Verstanden habe er vor allem auch, die wachsende Bundesvereinigung mit all ihren Orts- und Kreisvereinigungen zusammenzuhalten. Besonders nach der deutschen Wiedervereinigung habe er innerhalb kürzester Zeit den Aufbau einer "Lebenshilfe DDR" vorangetrieben und danach ihren Zusammenschluss mit der Bundesvereinigung in Marburg. Das sei immer in gegenseitigem Respekt mit den Menschen vor Ort geschehen.
In seiner Laudatio würdigte Lebenshilfe-Bundesvorsitzender Antretter den Bundesgeschäftsführer als stets loyalen Kooperationspartner. Immer sei es ihm vornehmlich um die Sache und nicht um die eigene Person gegangen, erklärte Antretter.
Ein besonderes Augenmerk habe er auch auf die Kunst behinderter Menschen gerichtet. Dabei habe auch Conrads ehefrau Doris eine wichtige Rolle gespielt, weil sie als Künstlerin sein Interesse auf diesen Bereich gelenkt hatte.
Ein weiterer Bereich, dem Conrads sich besonders verpflichtet fühle, sei der Behindertensport. So war er Mitbegründer des Verbands Special Olympics, der den Sport von Menschen mit Behinderungen organisiert.
Die Interessen der Menschen mit geistiger Behinderung habe Conrads auch im Vorstand der Aktion Mensch (AM) vertreten, deren Namensänderung von "Aktion Sorgenkind" (AS) hin zur "Aktion Mensch" er maßgeblich mit vorangetrieben habe. Im Weltverband "Inclusion International" repräsentiere Conrads die Lebenshilfe so erfolgreich, dass die internationale Tagung des Weltverbandes im Jahr 2010 in Deutschland stattfindet. Conrads bleibt der Lebenshilfe dabei als Organisator dieser Veranstaltung erhalten.
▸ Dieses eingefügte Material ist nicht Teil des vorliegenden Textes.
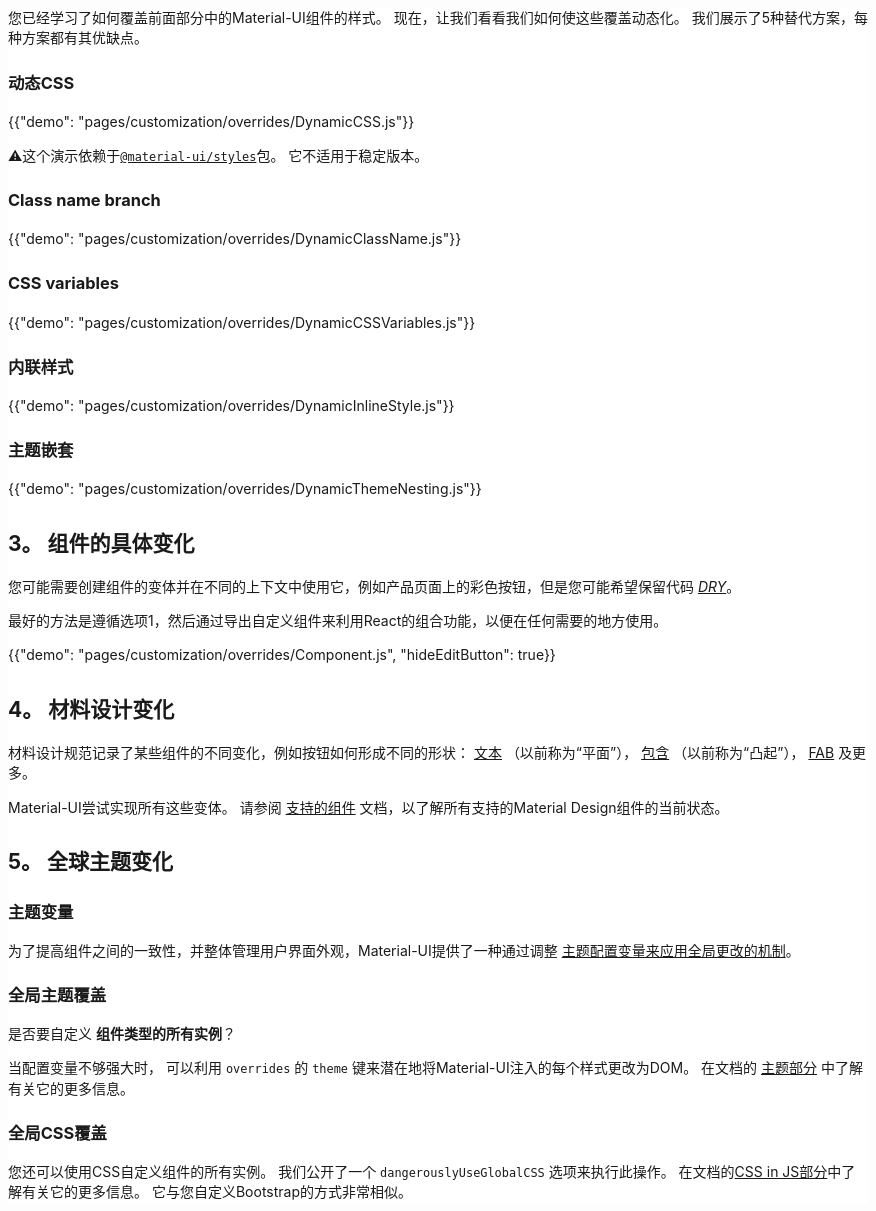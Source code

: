 您已经学习了如何覆盖前面部分中的Material-UI组件的样式。 现在，让我们看看我们如何使这些覆盖动态化。 我们展示了5种替代方案，每种方案都有其优缺点。

### 动态CSS

{{"demo": "pages/customization/overrides/DynamicCSS.js"}}

⚠️这个演示依赖于[`@material-ui/styles`](/css-in-js/basics/)包。 它不适用于稳定版本。

### Class name branch

{{"demo": "pages/customization/overrides/DynamicClassName.js"}}

### CSS variables

{{"demo": "pages/customization/overrides/DynamicCSSVariables.js"}}

### 内联样式

{{"demo": "pages/customization/overrides/DynamicInlineStyle.js"}}

### 主题嵌套

{{"demo": "pages/customization/overrides/DynamicThemeNesting.js"}}

## 3。 组件的具体变化

您可能需要创建组件的变体并在不同的上下文中使用它，例如产品页面上的彩色按钮，但是您可能希望保留代码 [*DRY*](https://en.wikipedia.org/wiki/Don%27t_repeat_yourself)。

最好的方法是遵循选项1，然后通过导出自定义组件来利用React的组合功能，以便在任何需要的地方使用。

{{"demo": "pages/customization/overrides/Component.js", "hideEditButton": true}}

## 4。 材料设计变化

材料设计规范记录了某些组件的不同变化，例如按钮如何形成不同的形状： [文本](https://material.io/design/components/buttons.html#text-button) （以前称为“平面”）， [包含](https://material.io/design/components/buttons.html#contained-button) （以前称为“凸起”）， [FAB](https://material.io/design/components/buttons-floating-action-button.html) 及更多。

Material-UI尝试实现所有这些变体。 请参阅 [支持的组件](/getting-started/supported-components/) 文档，以了解所有支持的Material Design组件的当前状态。

## 5。 全球主题变化

### 主题变量

为了提高组件之间的一致性，并整体管理用户界面外观，Material-UI提供了一种通过调整 [主题配置变量来应用全局更改的机制](/customization/themes/#theme-configuration-variables)。

### 全局主题覆盖

是否要自定义 **组件类型的所有实例**？

当配置变量不够强大时， 可以利用 `overrides` 的 `theme` 键来潜在地将Material-UI注入的每个样式更改为DOM。 在文档的 [主题部分](/customization/themes/#customizing-all-instances-of-a-component-type) 中了解有关它的更多信息。

### 全局CSS覆盖

您还可以使用CSS自定义组件的所有实例。 我们公开了一个 `dangerouslyUseGlobalCSS` 选项来执行此操作。 在文档的[CSS in JS部分](/customization/css-in-js/#global-css)中了解有关它的更多信息。 它与您自定义Bootstrap的方式非常相似。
Zum Abschluss überreichte Antretter dem scheidenden Bundesgeschäftsführer eine Urkunde, mit der Conrads zum Ehrenmitglied der Lebenshilfe ernannt wird. Damit erhält er bis zu seinem Lebensende Sitz und Stimme in der Mitgliederversammlung der Bundesvereinigung.
Gerührt bedankte sich Conrads zum Schluss der Feierstunde bei den vielen Weggefährten, die nach Marburg gekommen waren. "Ich möchte es gerne glauben, was da alles Gutes über mich gesagt wurde", meinte er. Möglich gewesen sei all das aber nur in der Zusammenarbeit mit vielen anderen Menschen.
"Ich habe mich immer für ein Recht auf Unvollkommenheit eingesetzt", erklärte Conrads abschließend. "Dieses Recht muss ich auch für mich und meine Arbeit einfordern."